== Source information

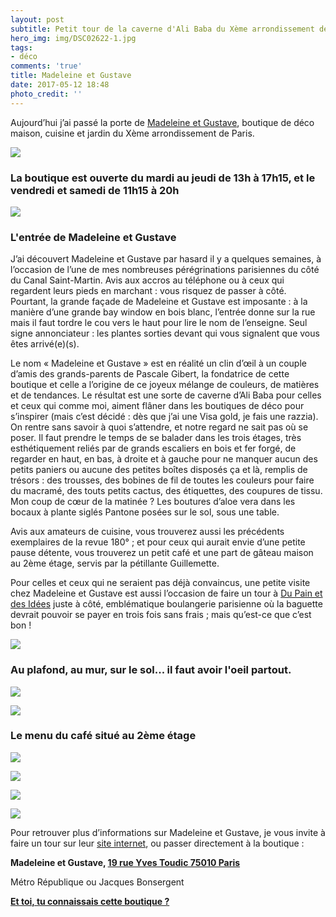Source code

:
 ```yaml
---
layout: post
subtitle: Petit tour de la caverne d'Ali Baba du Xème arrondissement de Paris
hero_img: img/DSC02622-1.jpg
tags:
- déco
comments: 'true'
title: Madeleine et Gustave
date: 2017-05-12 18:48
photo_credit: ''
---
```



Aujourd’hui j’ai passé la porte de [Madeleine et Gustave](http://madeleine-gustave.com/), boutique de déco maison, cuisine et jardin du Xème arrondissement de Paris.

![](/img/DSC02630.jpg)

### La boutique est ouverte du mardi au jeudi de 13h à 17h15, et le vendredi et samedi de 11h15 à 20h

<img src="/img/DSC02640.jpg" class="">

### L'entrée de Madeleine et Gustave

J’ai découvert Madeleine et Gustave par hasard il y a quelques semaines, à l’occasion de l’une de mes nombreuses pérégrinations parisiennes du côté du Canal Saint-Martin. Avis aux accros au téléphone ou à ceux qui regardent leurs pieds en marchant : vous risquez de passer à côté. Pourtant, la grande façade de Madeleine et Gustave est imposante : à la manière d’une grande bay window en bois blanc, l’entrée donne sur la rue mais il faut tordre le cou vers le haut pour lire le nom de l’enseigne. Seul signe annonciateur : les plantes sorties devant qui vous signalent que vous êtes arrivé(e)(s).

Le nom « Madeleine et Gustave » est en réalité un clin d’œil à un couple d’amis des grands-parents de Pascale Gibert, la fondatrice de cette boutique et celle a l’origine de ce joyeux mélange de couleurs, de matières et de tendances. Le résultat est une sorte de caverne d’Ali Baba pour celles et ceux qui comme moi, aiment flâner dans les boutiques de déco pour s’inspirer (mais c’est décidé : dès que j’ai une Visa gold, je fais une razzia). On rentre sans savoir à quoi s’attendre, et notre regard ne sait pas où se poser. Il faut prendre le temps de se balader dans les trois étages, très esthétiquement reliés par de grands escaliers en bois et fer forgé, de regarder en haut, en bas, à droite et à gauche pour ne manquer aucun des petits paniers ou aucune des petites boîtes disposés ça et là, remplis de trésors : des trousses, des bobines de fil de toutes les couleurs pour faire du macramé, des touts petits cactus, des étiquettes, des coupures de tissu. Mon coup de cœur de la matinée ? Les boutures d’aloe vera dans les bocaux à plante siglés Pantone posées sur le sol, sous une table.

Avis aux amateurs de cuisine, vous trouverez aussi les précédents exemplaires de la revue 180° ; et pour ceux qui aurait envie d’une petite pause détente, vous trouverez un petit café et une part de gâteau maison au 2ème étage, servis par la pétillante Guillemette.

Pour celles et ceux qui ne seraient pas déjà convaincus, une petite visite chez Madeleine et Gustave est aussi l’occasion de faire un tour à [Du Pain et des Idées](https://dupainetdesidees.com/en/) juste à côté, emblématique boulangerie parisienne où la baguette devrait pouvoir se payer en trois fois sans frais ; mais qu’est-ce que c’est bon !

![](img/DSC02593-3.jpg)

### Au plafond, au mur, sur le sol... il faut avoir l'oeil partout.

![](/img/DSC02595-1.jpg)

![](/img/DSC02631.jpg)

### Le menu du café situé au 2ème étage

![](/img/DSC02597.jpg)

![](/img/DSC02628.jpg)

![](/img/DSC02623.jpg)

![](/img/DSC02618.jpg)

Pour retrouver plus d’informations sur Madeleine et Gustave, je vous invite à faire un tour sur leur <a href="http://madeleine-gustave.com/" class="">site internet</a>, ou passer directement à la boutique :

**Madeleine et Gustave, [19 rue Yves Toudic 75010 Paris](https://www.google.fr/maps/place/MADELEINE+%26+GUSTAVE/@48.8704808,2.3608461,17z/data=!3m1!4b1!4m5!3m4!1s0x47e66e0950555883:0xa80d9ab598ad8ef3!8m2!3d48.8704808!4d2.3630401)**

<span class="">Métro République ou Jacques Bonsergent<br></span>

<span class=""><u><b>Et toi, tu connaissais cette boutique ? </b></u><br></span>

====
== Source information

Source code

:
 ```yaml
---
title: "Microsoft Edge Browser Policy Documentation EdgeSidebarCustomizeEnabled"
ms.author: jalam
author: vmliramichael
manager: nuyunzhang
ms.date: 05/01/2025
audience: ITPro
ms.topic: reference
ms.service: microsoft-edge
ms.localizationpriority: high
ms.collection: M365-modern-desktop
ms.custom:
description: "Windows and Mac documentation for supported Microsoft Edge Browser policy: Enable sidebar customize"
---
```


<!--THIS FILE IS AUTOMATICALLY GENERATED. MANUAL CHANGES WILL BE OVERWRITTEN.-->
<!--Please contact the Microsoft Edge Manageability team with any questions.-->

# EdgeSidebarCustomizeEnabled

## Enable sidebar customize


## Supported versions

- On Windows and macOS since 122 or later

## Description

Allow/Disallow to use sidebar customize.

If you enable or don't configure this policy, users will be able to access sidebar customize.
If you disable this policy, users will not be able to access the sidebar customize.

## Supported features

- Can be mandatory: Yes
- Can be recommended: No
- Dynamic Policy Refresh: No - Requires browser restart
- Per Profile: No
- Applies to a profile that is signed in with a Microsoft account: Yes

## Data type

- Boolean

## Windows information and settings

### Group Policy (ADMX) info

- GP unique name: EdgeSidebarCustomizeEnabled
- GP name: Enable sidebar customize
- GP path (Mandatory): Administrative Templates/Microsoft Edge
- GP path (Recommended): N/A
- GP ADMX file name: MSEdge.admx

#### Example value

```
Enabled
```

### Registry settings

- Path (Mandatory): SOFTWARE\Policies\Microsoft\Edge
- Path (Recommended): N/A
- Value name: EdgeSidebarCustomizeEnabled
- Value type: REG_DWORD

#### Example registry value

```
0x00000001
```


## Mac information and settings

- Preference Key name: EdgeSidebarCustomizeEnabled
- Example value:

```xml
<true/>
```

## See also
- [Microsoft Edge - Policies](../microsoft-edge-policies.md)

====

__Activity__
Only lines of the data holding the word "ADMX" go in the answer. Please copy each of them.

__Written solution__
### Group Policy (ADMX) info
- GP ADMX file name: MSEdge.admx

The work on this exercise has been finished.